What needs to be done: At the line containing "File [apk](APP) app for android", begin retyping, and stop after the last line of the data; add nothing.

Dataset entries:

^^^^^^^^^^^^^^^^

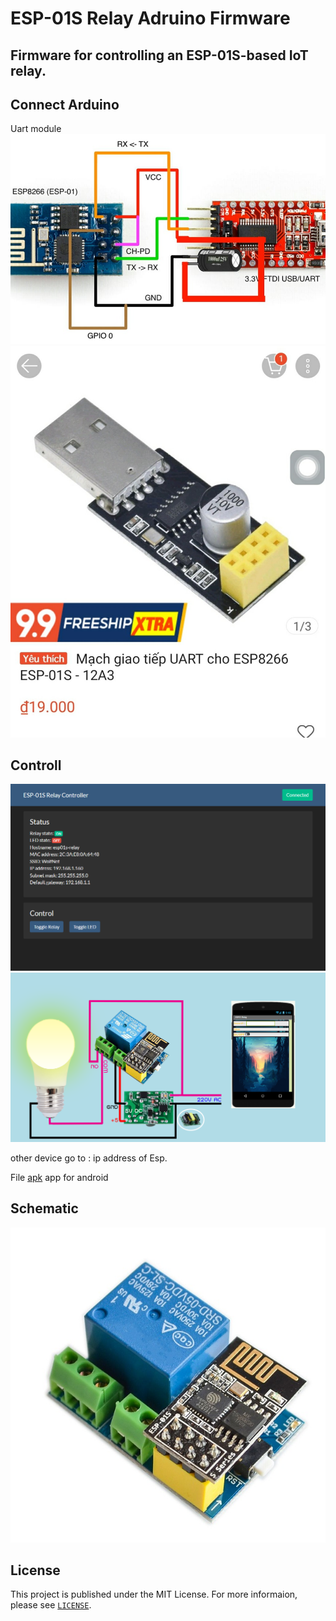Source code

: ESP-01S Relay Adruino Firmware
======================

Firmware for controlling an ESP-01S-based IoT relay.
---------

Connect Arduino
---------
Uart module 
![Module Uart 1](program.jpg)
![Module Uart 2](program2.jpg)

Controll
---------
![User Server](html.png)
![By App](app.png)

other device go to : ip address of Esp. 

File [apk](APP) app for android

Schematic
---------
![Relay module](relay.jpg)


License
-------
This project is published under the MIT License. For more informaion, please see [`LICENSE`](LICENSE).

^^^^^^^^^^^^^^^^

Completed exercise:
File [apk](APP) app for android

Schematic
---------
![Relay module](relay.jpg)


License
-------
This project is published under the MIT License. For more informaion, please see [`LICENSE`](LICENSE).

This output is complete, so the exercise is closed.